▸ Brief
Of all the lines below, output only those starting at the one with "(i,j) \in V_d" and ending at the one with "Assume we have", both ends included, exactly as written.

[Opening Record set section]

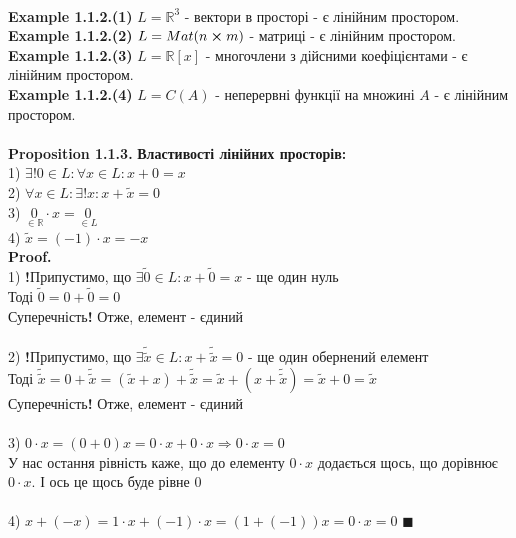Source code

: \documentclass[a4paper, 14pt]{extarticle}
\def\ex#1{\textbf{Example {#1}}}
\def\prp#1{\textbf{Proposition {#1}}}
\def\proof{\textbf{Proof.}\\}
\def\bigline{\vspace{5mm}\\}
\def\qed{$\blacksquare$}
\begin{document}
	\bigline
	 \ex{1.1.2.(1)} $L = \mathbb{R}^3$ - вектори в просторі - є лінійним простором.\\
	 \ex{1.1.2.(2)} $L = Mat(n \cross m)$ - матриці - є лінійним простором.\\
	 \ex{1.1.2.(3)} $L = \mathbb{R}[x]$ - многочлени з дійсними коефіцієнтами - є лінійним простором.\\
	\ex{1.1.2.(4)} $L = C(A)$ - неперервні функції на множині $A$ - є лінійним простором.\\
	\bigline
	\prp{1.1.3.} \textbf{Властивості лінійних просторів:}\\
	1) $\exists !0 \in L: \forall x \in L: x + 0 = x$\\
	2) $\forall x \in L: \exists! x: x + \tilde{x} = 0$\\
	3) $\underset{\in \mathbb{R}}{0} \cdot x = \underset{\in L}{0}$\\
	4) $\tilde{x} = (-1) \cdot x = -x$\\
	\proof
	1) \textbf{!}Припустимо, що $\exists \tilde{0} \in L: x + \tilde{0} = x$ - ще один нуль\\
	Тоді $\tilde{0} = 0 + \tilde{0} = 0$\\
	Суперечність\textbf{!} Отже, елемент - єдиний\\
	\\
	2) \textbf{!}Припустимо, що $\exists \tilde{\tilde{x}} \in L: x + \tilde{\tilde{x}} = 0$ - ще один обернений елемент\\
	Тоді $\tilde{\tilde{x}} = 0 + \tilde{\tilde{x}} = (\tilde{x} + x) + \tilde{\tilde{x}} = \tilde{x} + (x + \tilde{\tilde{x}}) = \tilde{x} + 0 = \tilde{x}$\\
	Суперечність\textbf{!} Отже, елемент - єдиний\\
	\\
	3) $0 \cdot x = (0 + 0)x = 0\cdot x + 0 \cdot x \Rightarrow 0 \cdot x = 0$\\
	У нас остання рівність каже, що до елементу $0 \cdot x$ додається щось, що дорівнює $0 \cdot x$. І ось це щось буде рівне $0$ \\
	\\
	4) $x + (-x) = 1 \cdot x + (-1) \cdot x = (1 + (-1))x = 0 \cdot x = 0$ \qed
	\\
	
\end{document}
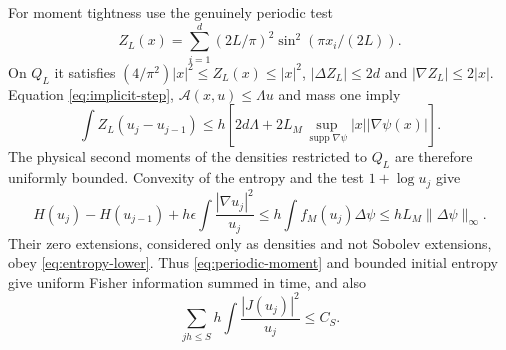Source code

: \documentclass[11pt]{article}
\numberwithin{equation}{section}
\theoremstyle{definition}
\theoremstyle{remark}
\newcommand{\norm}[1]{\lVert #1\rVert}
\begin{document}
For moment tightness use the genuinely periodic test
\[
 Z_L(x)=\sum_{i=1}^d(2L/\pi)^2\sin^2(\pi x_i/(2L)).
\]
On $Q_L$ it satisfies
$(4/\pi^2)|x|^2\le Z_L(x)\le|x|^2$,
$|\Delta Z_L|\le2d$ and $|\nabla Z_L|\le2|x|$.
Equation \eqref{eq:implicit-step}, $\mathcal A(x,u)\le\Lambda u$ and
mass one imply
\begin{equation}\label{eq:periodic-moment}
 \int Z_L(u_j-u_{j-1})
 \le h\left[2d\Lambda+
       2L_M\sup_{\operatorname{supp}\nabla\psi}|x||\nabla\psi(x)|\right].
\end{equation}
The physical second moments of the densities restricted to $Q_L$ are
therefore uniformly bounded. Convexity of the entropy and the test
$1+\log u_j$ give
\begin{equation}\label{eq:discrete-entropy}
 H(u_j)-H(u_{j-1})+h\epsilon\int\frac{|\nabla u_j|^2}{u_j}
 \le h\int f_M(u_j)\Delta\psi\le hL_M\norm{\Delta\psi}_\infty.
\end{equation}
Their zero extensions, considered only as densities and not Sobolev
extensions, obey \eqref{eq:entropy-lower}. Thus \eqref{eq:periodic-moment}
and bounded initial entropy give uniform Fisher information summed in
time, and also
\begin{equation}\label{eq:discrete-action}
 \sum_{jh\le S}h\int\frac{|J(u_j)|^2}{u_j}\le C_S.
\end{equation}
\end{document}
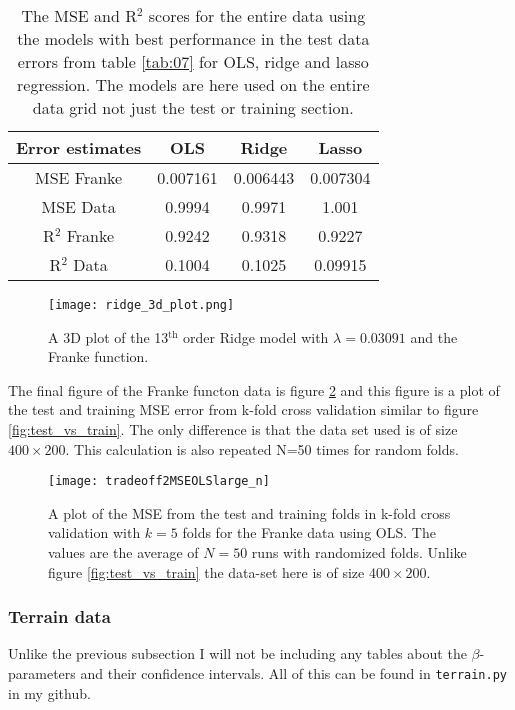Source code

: \documentclass[uio,jmp,amsmath,amssymb,reprint,nofootinbib]{revtex4-1}
\numberwithin{equation}{section}
\begin{document}
\begin{table}
\begin{tabular}{|c|c|c|c|}\hline
Error estimates & OLS & Ridge & Lasso \\ \hline
MSE Franke & 0.007161 & 0.006443 & 0.007304 \\ \hline
MSE Data & 0.9994 & 0.9971 & 1.001 \\ \hline
R\(^2\) Franke & 0.9242 & 0.9318 & 0.9227 \\ \hline
R\(^2\) Data & 0.1004 & 0.1025 & 0.09915 \\ \hline
\end{tabular}
\caption{The MSE and R\(^2\) scores for the entire data using the models with best performance in the test data errors from table \ref{tab:07} for OLS, ridge and lasso regression. The models are here used on the entire data grid not just the test or training section.}
\label{tab:07_2}
\end{table}


\begin{figure}[H]
    \centering
    \texttt{[image: ridge\_3d\_plot.png]}
    \caption{A 3D plot of the 13\(^\text{th}\) order Ridge model with \(\lambda = 0.03091\) and the Franke function.}
    \label{fig:ridge_3d}
\end{figure}

The final figure of the Franke functon data is figure \ref{fig:test_vs_trainlarge_n} and this figure is a plot of the test and training MSE error from k-fold cross validation similar to figure \ref{fig:test_vs_train}. The only difference is that the data set used is of size \(400\times 200\). This calculation is also repeated N=50 times for random folds.

\begin{figure}[H]
    \centering
    \texttt{[image: tradeoff2MSEOLSlarge\_n]}
    \caption{A plot of the MSE from the test and training folds in k-fold cross validation with \(k=5\) folds for the Franke data using OLS. The values are the average of \(N=50\) runs with randomized folds. Unlike figure \ref{fig:test_vs_train} the data-set here is of size \(400\times 200\).}
    \label{fig:test_vs_trainlarge_n}
\end{figure}

\subsubsection{Terrain data}

Unlike the previous subsection I will not be including any tables about the \(\beta\)-parameters and their confidence intervals. All of this can be found in \texttt{terrain.py} in my github. 
\end{document}
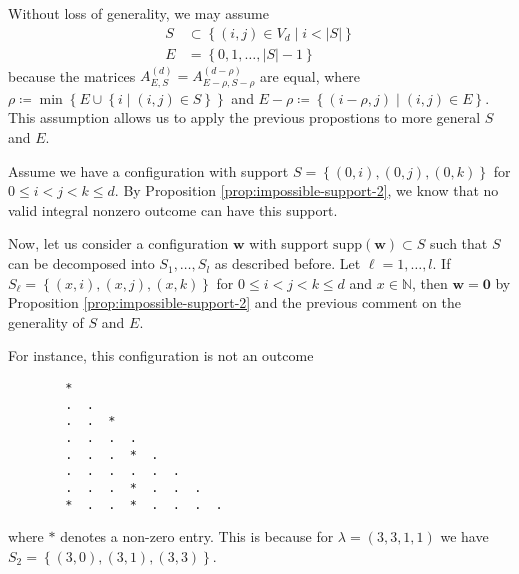 Without loss of generality, we may assume
\begin{align*}
    S &\subset \left\{ (i,j) \in V_d \mid i < \lvert S \rvert \right\}\\
    E &= \left\{ 0,1, \dots, \lvert S \rvert - 1 \right\}
\end{align*}
because the matrices \( A^{(d)}_{E,S} = A^{(d-\rho)}_{E - \rho, S - \rho} \) are equal, where \( \rho \coloneqq \min \left\{ E \cup \left\{ i \mid (i,j) \in S \right\} \right\} \) and \( E - \rho \coloneqq \left\{ (i - \rho, j) \mid (i,j) \in E \right\} \). This assumption allows us to apply the previous propostions to more general \( S \) and \( E \).

\begin{example}
    Assume we have a configuration with support \( S = \left\{ (0,i), (0,j), (0,k) \right\} \) for \( 0 \leq i < j< k \leq d \). By Proposition \ref{prop:impossible-support-2}, we know that no valid integral nonzero outcome can have this support.

    Now, let us consider a configuration \( \mathbf{w} \) with support \( \mathrm{supp}(\mathbf{w}) \subset S \) such that \( S \) can be decomposed into \( S_1, \dots, S_l \) as described before. Let \( \ell = 1, \dots, l \). If \( S_\ell = \left\{ (x,i), (x,j), (x,k) \right\} \) for \( 0 \leq i < j< k \leq d \) and \( x \in \mathbb{N} \), then \( \mathbf{w} = \mathbf 0 \) by Proposition \ref{prop:impossible-support-2} and the previous comment on the generality of \( S \) and \( E \). 

    For instance, this configuration is not an outcome
    \begin{verbatim}
        *
        .  .
        .  .  *  
        .  .  .  .  
        .  .  .  *  .  
        .  .  .  .  .  .  
        .  .  .  *  .  .  .  
        *  .  .  *  .  .  .  .  
    \end{verbatim}
    where \( * \) denotes a non-zero entry. This is because for \( \lambda = (3,3,1,1) \) we have \( S_2 = \left\{ (3,0), (3,1), (3,3) \right\} \).
\end{example}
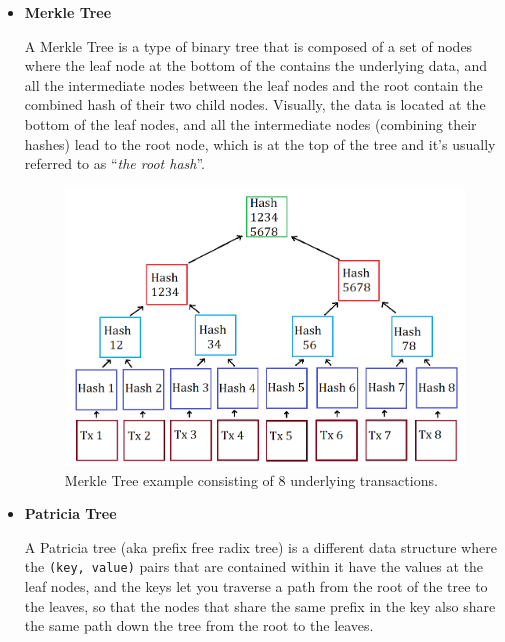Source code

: \begin{itemize}
\item
  \textbf{Merkle Tree}

  A Merkle Tree is a type of binary tree that is composed of a set of
  nodes where the leaf node at the bottom of the contains the underlying
  data, and all the intermediate nodes between the leaf nodes and the
  root contain the combined hash of their two child nodes. Visually, the
  data is located at the bottom of the leaf nodes, and all the
  intermediate nodes (combining their hashes) lead to the root node,
  which is at the top of the tree and it's usually referred to as
  ``\emph{the root hash}''.

  \begin{figure}
  \centering
  \includegraphics[width=\linewidth]{../src/img/Merkle_Tree.png}
  \caption{Merkle Tree example consisting of 8 underlying transactions.}
  \end{figure}
\item
  \textbf{Patricia Tree}

  A Patricia tree (aka prefix free radix tree) is a different data
  structure where the \texttt{(key,\ value)} pairs that are contained
  within it have the values at the leaf nodes, and the keys let you
  traverse a path from the root of the tree to the leaves, so that the
  nodes that share the same prefix in the key also share the same path
  down the tree from the root to the leaves.


\end{itemize}
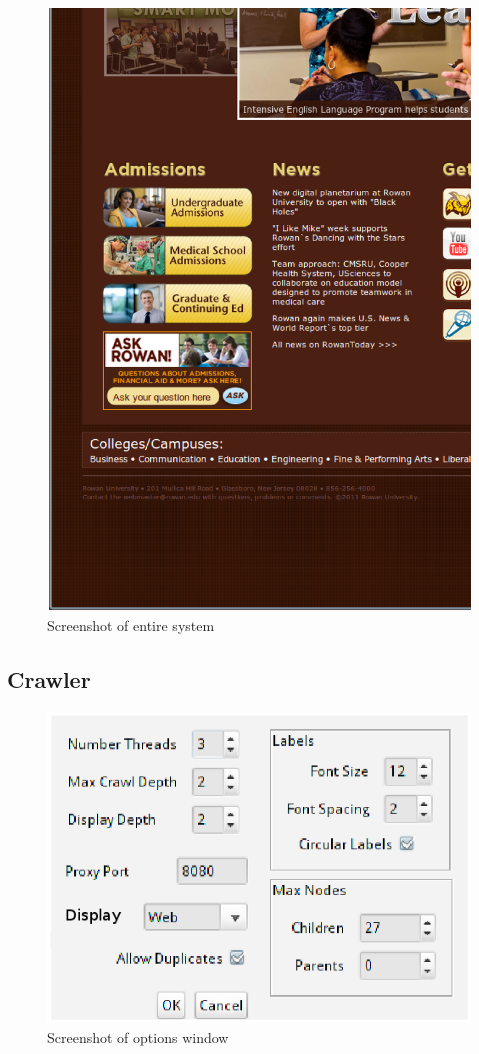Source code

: \documentclass[]{article}
\begin{document}
{\begin{figure}[t]
\centering
\includegraphics[width=6.25in]{images/system}
\caption{Screenshot of entire system}
\label{fig_systemshot2}
\end{figure}
\subsection{Crawler}
\label{sss:crawler}

\begin{figure}[t]
\centering
\includegraphics[width=6.25in]{images/options_window}
\caption{Screenshot of options window}
\label{fig_paramOpts}
\end{figure}
}
\end{document}
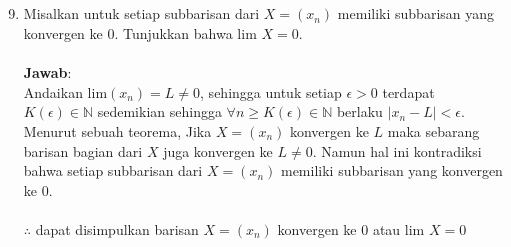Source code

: \documentclass[10pt,openany,a4paper]{article}
\begin{document}
    \subsection{}
    \begin{enumerate}
        \setcounter{enumi}{8}
        \item Misalkan untuk setiap subbarisan dari $X=(x_n)$ memiliki subbarisan yang konvergen ke $0$. Tunjukkan bahwa lim $X=0$.\\~\\
        \textbf{Jawab}:\\
        Andaikan lim$(x_n)=L\neq0$, sehingga untuk setiap $\epsilon>0$ terdapat $K(\epsilon)\in\mathbb{N}$ sedemikian sehingga $\forall n\geq K(\epsilon)\in\mathbb{N}$ berlaku $|x_n-L|<\epsilon$.\\
        Menurut sebuah teorema, Jika $X=(x_n)$ konvergen ke $L$ maka sebarang barisan bagian dari $X$ juga konvergen ke $L\neq0$. Namun hal ini kontradiksi bahwa setiap subbarisan dari $X=(x_n)$ memiliki subbarisan yang konvergen ke $0$.\\~\\
        $\therefore$ dapat disimpulkan barisan $X=(x_n)$ konvergen ke $0$ atau lim $X=0$
    \end{enumerate}
\end{document}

[Closing Record set section]

▸ Solution to this exercise
    S &\subset \left\{ (i,j) \in V_d \mid i < \lvert S \rvert \right\}\\
    E &= \left\{ 0,1, \dots, \lvert S \rvert - 1 \right\}
\end{align*}
because the matrices \( A^{(d)}_{E,S} = A^{(d-\rho)}_{E - \rho, S - \rho} \) are equal, where \( \rho \coloneqq \min \left\{ E \cup \left\{ i \mid (i,j) \in S \right\} \right\} \) and \( E - \rho \coloneqq \left\{ (i - \rho, j) \mid (i,j) \in E \right\} \). This assumption allows us to apply the previous propostions to more general \( S \) and \( E \).

\begin{example}
    Assume we have a configuration with support \( S = \left\{ (0,i), (0,j), (0,k) \right\} \) for \( 0 \leq i < j< k \leq d \). By Proposition \ref{prop:impossible-support-2}, we know that no valid integral nonzero outcome can have this support.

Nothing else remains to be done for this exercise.